::: SOURCE INFORMATION

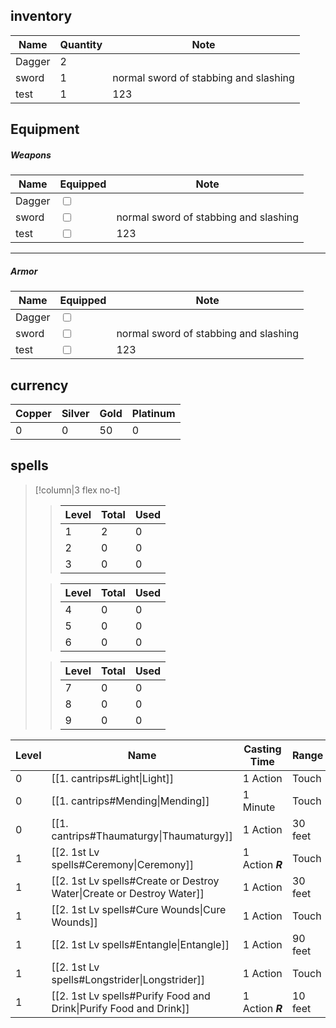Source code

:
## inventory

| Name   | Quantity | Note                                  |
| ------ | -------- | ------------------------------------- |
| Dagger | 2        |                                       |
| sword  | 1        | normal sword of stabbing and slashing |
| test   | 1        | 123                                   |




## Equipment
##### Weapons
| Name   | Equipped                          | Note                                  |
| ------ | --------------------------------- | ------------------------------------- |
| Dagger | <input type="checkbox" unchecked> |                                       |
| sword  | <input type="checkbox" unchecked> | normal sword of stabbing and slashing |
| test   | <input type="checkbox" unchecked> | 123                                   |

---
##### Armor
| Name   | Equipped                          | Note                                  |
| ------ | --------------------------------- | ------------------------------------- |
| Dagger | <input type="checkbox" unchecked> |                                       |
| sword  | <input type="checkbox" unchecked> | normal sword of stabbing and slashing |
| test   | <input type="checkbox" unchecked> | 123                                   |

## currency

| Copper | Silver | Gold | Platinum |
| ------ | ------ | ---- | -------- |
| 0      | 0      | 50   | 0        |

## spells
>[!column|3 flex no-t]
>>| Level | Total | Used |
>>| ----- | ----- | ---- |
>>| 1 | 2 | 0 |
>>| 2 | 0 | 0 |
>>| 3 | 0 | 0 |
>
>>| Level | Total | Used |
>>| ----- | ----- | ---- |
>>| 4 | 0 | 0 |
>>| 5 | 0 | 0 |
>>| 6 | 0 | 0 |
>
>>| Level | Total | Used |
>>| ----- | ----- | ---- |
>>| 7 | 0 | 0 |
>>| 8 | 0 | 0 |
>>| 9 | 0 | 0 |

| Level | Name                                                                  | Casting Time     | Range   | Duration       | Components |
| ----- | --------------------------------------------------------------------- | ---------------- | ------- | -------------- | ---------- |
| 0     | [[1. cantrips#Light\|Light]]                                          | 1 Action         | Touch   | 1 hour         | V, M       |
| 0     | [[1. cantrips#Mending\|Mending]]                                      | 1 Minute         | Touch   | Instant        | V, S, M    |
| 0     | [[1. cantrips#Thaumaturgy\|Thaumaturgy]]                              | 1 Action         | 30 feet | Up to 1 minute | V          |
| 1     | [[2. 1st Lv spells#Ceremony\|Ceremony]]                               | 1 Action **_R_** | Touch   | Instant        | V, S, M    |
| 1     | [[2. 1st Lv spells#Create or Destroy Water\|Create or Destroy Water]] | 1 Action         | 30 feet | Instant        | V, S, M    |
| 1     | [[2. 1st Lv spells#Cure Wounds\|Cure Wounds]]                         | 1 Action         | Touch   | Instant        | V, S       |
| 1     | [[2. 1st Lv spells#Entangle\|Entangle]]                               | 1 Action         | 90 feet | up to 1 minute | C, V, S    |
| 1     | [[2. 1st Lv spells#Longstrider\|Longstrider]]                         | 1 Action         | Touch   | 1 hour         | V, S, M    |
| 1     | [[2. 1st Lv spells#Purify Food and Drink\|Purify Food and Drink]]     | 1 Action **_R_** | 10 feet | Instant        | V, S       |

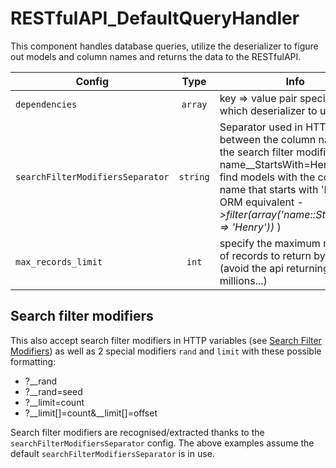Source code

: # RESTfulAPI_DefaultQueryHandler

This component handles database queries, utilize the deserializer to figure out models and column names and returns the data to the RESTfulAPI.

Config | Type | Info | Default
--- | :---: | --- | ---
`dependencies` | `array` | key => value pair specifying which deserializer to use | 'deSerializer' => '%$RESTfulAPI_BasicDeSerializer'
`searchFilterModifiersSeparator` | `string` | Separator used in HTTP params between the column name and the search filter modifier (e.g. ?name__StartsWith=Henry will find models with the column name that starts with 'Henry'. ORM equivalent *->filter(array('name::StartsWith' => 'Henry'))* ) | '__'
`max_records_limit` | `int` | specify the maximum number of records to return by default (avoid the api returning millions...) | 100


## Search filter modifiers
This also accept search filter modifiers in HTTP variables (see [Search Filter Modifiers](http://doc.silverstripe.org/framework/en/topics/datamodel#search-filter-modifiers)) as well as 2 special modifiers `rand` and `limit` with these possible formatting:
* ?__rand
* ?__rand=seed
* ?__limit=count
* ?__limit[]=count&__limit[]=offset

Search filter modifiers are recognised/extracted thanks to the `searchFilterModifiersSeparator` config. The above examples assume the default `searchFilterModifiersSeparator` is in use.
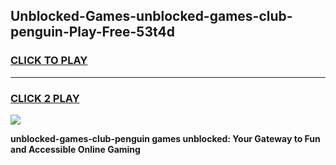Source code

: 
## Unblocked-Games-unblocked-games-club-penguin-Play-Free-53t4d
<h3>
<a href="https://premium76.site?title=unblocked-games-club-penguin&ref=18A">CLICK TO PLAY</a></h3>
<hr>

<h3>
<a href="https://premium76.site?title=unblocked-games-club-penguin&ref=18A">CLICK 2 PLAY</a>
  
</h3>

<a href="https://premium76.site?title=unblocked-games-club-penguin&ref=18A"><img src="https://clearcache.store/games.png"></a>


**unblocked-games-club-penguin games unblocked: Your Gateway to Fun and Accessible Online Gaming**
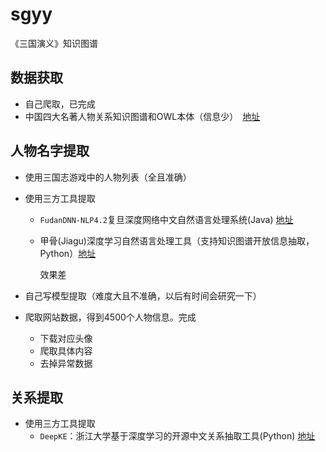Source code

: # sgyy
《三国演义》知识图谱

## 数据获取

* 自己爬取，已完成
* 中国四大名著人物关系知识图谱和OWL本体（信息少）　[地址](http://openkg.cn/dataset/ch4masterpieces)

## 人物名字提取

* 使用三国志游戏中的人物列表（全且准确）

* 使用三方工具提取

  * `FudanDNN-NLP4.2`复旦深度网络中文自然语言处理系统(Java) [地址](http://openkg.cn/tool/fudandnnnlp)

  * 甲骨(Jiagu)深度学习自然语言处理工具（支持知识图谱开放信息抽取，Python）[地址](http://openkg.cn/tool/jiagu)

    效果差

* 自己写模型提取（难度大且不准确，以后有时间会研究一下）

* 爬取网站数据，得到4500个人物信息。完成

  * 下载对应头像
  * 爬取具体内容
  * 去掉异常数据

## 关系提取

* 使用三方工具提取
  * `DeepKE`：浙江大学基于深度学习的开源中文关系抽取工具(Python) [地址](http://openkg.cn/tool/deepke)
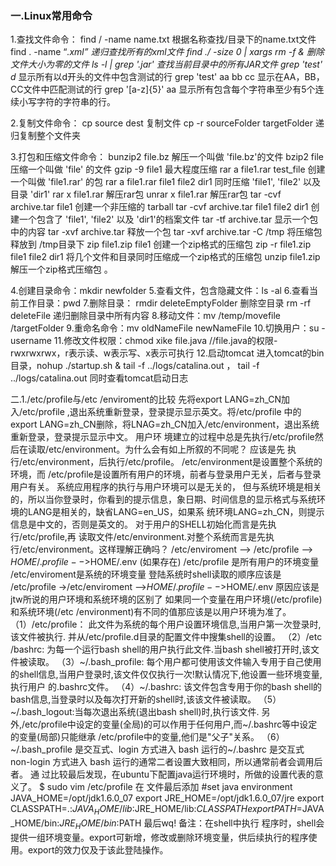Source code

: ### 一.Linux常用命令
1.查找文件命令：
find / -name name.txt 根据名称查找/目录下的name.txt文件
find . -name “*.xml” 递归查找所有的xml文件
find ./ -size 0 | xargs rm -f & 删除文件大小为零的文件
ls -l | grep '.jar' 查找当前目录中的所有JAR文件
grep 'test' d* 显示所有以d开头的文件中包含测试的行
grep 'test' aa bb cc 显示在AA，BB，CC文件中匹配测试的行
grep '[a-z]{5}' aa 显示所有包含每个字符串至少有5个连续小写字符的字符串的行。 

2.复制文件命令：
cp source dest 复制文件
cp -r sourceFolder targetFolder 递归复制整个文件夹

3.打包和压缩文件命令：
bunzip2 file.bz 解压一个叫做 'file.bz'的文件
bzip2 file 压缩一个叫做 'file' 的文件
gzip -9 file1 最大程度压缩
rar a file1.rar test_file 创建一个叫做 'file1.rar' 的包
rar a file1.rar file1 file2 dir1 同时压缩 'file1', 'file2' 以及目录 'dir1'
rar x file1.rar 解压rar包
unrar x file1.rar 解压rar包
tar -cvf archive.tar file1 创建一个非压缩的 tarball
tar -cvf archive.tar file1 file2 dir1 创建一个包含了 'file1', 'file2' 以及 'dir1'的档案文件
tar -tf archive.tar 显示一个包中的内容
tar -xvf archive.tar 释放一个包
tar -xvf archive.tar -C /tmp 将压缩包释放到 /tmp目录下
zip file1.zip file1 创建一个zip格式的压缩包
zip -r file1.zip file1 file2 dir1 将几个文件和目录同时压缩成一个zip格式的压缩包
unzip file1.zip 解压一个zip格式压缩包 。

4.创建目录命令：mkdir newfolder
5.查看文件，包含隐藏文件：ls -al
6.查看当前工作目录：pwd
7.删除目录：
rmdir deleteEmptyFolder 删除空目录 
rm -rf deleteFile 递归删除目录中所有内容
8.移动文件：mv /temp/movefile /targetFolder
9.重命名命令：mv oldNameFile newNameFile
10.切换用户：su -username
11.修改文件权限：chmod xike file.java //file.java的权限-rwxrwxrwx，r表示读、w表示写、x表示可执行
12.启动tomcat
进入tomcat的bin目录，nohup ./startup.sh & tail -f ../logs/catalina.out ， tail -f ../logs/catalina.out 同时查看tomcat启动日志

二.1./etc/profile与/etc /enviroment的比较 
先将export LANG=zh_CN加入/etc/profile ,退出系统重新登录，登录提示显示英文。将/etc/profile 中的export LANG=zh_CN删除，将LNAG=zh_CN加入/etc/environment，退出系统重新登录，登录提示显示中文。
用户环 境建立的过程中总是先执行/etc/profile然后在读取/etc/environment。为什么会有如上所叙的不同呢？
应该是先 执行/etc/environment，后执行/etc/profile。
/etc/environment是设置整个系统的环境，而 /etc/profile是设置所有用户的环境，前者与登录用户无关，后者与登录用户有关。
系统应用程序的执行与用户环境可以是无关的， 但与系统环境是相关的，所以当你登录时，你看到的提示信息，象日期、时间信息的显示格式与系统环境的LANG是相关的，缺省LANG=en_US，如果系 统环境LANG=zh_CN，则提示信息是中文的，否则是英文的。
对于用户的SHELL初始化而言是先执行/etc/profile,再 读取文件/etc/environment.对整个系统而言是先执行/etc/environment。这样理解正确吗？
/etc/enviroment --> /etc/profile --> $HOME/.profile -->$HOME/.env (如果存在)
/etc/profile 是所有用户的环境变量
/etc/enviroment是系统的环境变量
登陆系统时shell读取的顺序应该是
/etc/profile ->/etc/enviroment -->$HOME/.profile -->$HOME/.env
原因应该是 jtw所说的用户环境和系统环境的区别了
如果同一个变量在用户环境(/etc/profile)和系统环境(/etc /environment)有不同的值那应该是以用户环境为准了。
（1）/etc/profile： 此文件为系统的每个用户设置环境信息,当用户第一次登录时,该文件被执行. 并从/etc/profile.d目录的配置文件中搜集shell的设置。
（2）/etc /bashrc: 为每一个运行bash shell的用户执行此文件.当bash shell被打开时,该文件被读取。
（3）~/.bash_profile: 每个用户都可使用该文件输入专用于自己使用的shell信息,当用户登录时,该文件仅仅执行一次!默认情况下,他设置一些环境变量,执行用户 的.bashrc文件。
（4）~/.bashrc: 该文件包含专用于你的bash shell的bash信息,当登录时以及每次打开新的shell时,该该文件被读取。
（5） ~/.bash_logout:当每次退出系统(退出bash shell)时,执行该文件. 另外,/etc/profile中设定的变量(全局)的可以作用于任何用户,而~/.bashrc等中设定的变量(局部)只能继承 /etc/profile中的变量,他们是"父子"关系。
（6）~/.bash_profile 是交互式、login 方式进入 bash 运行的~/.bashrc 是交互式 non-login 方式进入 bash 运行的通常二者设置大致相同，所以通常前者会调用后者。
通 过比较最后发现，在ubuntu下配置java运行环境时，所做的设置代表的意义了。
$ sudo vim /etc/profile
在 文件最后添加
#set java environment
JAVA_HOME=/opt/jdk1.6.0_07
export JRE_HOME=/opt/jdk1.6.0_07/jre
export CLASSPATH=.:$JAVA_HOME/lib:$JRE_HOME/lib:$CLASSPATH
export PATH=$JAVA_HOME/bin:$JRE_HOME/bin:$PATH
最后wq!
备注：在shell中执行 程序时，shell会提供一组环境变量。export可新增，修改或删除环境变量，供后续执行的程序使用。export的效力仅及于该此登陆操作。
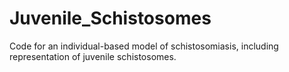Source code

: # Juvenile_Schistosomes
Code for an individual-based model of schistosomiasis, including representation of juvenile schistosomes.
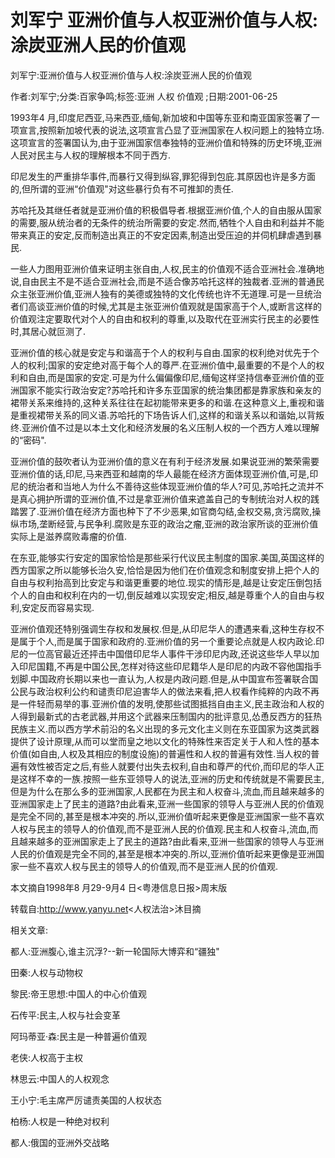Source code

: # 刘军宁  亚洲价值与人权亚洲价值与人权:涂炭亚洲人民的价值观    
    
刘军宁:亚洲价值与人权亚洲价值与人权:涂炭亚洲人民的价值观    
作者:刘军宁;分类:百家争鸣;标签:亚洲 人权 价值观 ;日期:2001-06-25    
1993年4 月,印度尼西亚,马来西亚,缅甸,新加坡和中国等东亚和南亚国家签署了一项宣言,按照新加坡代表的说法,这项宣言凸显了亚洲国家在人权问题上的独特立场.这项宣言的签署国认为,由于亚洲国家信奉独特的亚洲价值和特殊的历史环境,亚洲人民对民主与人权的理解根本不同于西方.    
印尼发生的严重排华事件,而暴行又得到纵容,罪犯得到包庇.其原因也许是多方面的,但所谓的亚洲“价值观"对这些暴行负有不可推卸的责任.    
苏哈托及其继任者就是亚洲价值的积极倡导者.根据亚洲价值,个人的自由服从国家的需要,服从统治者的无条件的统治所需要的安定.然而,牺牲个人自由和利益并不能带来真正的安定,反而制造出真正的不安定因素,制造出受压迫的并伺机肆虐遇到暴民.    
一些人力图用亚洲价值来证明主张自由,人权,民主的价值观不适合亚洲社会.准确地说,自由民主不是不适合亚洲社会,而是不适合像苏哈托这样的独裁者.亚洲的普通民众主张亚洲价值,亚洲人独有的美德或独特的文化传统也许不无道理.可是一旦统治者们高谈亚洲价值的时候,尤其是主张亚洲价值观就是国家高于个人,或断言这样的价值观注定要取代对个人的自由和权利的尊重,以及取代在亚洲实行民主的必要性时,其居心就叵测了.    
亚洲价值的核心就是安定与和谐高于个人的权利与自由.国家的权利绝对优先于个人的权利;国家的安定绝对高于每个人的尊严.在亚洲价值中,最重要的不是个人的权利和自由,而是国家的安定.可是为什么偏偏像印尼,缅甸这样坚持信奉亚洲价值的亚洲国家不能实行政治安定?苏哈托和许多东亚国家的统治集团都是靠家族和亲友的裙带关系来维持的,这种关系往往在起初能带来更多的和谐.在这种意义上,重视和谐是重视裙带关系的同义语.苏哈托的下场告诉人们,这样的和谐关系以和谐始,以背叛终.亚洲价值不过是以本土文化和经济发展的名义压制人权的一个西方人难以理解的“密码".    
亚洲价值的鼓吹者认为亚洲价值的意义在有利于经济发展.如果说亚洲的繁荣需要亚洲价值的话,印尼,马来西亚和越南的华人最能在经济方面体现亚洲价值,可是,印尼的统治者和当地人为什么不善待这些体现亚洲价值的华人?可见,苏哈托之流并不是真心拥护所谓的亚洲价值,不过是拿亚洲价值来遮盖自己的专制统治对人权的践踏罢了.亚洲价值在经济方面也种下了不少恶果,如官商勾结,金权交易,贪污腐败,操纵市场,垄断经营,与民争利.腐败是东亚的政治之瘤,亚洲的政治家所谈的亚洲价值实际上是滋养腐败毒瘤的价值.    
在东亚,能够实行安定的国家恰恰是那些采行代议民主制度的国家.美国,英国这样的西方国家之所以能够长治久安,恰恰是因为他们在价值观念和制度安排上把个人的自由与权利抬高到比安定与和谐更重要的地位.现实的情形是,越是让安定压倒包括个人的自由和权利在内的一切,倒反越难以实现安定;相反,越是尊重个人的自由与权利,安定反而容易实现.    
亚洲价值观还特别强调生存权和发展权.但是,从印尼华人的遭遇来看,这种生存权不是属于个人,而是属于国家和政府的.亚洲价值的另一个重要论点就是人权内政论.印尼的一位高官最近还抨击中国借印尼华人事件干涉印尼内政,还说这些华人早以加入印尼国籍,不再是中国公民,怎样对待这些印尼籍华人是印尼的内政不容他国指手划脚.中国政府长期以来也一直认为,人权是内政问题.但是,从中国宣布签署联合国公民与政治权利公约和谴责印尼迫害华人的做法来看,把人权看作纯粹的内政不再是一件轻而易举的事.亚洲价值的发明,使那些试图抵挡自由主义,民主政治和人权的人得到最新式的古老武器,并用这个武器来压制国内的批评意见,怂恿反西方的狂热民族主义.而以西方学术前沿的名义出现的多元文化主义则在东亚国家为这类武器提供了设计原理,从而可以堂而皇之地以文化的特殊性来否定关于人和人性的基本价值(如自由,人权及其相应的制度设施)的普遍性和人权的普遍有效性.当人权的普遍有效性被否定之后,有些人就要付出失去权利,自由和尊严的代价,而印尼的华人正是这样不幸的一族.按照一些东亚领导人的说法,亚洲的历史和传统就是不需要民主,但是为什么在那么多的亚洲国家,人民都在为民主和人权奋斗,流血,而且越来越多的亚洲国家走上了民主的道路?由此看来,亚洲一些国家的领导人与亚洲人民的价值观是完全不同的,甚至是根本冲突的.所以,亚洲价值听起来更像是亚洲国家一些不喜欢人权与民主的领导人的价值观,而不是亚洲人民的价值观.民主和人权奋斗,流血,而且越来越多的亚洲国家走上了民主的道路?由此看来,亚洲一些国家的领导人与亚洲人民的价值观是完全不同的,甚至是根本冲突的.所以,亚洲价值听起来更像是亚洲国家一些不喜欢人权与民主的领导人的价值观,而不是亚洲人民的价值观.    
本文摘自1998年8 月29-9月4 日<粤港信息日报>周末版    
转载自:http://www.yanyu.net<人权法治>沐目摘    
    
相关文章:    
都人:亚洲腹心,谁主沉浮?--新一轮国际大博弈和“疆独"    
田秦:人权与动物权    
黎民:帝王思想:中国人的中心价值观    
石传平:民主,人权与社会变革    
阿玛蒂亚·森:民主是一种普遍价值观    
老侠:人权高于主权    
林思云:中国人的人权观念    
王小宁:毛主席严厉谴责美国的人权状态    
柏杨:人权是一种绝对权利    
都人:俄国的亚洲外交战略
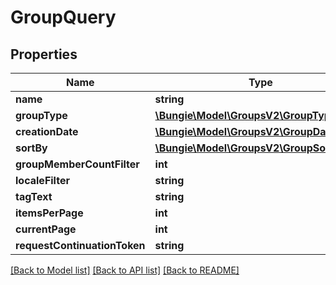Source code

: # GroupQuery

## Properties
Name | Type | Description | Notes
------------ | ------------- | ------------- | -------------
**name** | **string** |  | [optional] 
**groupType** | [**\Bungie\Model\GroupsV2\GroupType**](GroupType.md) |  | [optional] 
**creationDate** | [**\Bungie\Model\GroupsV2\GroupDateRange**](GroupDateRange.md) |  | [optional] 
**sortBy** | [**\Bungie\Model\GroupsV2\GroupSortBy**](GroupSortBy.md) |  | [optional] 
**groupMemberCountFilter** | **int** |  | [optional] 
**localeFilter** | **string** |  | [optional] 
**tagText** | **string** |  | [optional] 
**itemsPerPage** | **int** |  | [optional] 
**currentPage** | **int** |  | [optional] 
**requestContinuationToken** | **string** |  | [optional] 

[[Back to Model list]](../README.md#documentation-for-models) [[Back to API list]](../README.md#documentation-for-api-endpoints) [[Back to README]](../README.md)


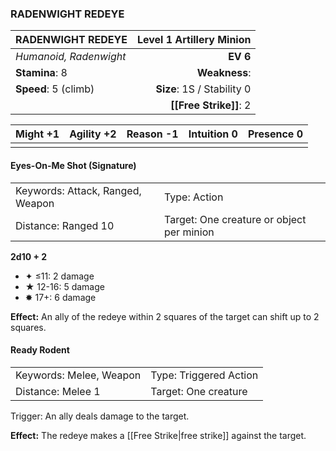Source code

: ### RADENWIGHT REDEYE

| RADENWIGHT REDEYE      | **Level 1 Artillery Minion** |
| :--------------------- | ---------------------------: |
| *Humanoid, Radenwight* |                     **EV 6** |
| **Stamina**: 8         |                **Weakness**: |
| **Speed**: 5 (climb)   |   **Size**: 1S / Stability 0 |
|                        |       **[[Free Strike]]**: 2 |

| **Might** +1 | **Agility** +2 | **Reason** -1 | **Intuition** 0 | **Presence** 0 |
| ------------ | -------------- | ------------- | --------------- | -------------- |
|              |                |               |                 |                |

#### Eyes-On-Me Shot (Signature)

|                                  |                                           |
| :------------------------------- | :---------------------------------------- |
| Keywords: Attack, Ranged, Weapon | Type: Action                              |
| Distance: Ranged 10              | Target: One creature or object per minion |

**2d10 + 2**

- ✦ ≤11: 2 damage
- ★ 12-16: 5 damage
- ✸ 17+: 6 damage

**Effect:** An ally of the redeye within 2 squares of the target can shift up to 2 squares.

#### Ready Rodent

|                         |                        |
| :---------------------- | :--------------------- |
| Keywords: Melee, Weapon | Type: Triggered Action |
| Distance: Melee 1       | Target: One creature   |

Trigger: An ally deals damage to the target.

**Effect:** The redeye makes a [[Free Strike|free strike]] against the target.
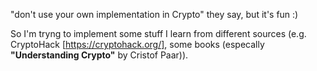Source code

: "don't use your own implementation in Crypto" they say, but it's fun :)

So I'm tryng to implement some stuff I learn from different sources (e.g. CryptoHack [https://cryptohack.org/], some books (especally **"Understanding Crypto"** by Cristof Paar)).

::::::

# TO DO:
Pick out each line above that includes "string" and show it.

# EXERCISE OUTPUT:
`searchFilterModifiersSeparator` | `string` | Separator used in HTTP params between the column name and the search filter modifier (e.g. ?name__StartsWith=Henry will find models with the column name that starts with 'Henry'. ORM equivalent *->filter(array('name::StartsWith' => 'Henry'))* ) | '__'
**name** | **string** |  | [optional] 
**localeFilter** | **string** |  | [optional] 
**tagText** | **string** |  | [optional] 
**requestContinuationToken** | **string** |  | [optional] 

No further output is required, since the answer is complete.